Lazarini et al. [57] reported obtaining BC produced by K. hansenii variants obtained after
selective pressures (exposure to UV radiation, different temperatures and different pH).
The results obtained demonstrate that the membranes synthesized by the variants
presented differences in thickness, degree of interlacing of the fibers and in pore size.
In addition, BC has been investigated as a support for delivery of antibacterial
agents as silver nanoparticles [58], silver metal complex [59,60], anesthetics as lidocaine
[61], analgesics as ibuprofen and diclofenac [61,62], antibiotics as tetracycline,
amoxicillin and levofloxacin [63], and anti-cancer drugs doxorubicin and methotrexate
[43,64]. Furthermore, the RIF has flexible backbone with two phenolic and two aliphatic
OH groups in addition to nitrogen and oxygen donor atoms [47] which allows the
interaction, through hydrogen bonds with BC. However, the use of BC for sustained
release of RIF has in the literature are scarce [6,65] .

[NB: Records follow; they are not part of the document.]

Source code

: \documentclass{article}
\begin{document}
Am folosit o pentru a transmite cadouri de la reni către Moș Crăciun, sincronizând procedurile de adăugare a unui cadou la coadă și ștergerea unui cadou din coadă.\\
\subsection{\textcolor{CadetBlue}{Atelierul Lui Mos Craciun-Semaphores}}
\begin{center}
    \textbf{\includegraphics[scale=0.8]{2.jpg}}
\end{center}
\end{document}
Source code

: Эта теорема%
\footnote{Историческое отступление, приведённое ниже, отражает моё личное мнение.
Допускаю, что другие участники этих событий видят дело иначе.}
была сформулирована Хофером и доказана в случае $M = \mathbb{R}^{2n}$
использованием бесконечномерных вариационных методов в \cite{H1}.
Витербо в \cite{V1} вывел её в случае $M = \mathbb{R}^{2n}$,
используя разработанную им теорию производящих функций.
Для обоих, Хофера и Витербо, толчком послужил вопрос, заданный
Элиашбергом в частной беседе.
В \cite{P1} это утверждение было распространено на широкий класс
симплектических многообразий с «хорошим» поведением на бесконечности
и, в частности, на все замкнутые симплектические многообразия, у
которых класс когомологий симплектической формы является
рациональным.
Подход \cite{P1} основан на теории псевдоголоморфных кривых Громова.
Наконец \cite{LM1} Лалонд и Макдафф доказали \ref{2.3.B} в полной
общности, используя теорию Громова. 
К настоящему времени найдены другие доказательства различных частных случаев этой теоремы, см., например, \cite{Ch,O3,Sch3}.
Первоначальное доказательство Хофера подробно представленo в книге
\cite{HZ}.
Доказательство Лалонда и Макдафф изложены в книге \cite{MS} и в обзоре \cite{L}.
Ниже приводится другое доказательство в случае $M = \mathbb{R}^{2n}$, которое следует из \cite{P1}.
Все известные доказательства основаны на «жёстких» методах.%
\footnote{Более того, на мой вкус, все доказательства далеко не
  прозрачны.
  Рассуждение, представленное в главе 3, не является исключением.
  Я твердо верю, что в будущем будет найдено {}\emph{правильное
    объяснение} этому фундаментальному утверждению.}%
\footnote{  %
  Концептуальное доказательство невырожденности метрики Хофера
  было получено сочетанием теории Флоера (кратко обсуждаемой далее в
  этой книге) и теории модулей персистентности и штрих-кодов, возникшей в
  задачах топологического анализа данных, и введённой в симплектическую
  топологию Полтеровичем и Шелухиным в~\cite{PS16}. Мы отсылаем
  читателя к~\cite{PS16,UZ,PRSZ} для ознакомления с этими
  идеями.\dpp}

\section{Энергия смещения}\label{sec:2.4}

The present work had the aims of the production of BC, by K. hansenii ATCC
23769, and the BC surface modifications by methanol (MetOH) and heat treatment to
produce BC-MetOH, with different fiber densities, thickness and entangling that allow
the use of support for sustained release of the antibacterial drug RIF by BC-MetOH-RIF
aiming for the future use as topical dressing for infected wound with biofilm-producing
bacteria, using S. aureus ATCC 25923 biofilm-producing as a model. BC treated
distillated water (BC-dH2O) was impregnated with RIF (BC-dH2O-RIF) and used as
control. The obtained BC-MetOH, BC-dH2O, BC-MetOH-RIF, and BC-dH2O-RIF were
characterized by field mission gun-scanning electron microscopy, thermogravimetric
analysis, derived thermogravimetry and Fourier transform infrared spectroscopy.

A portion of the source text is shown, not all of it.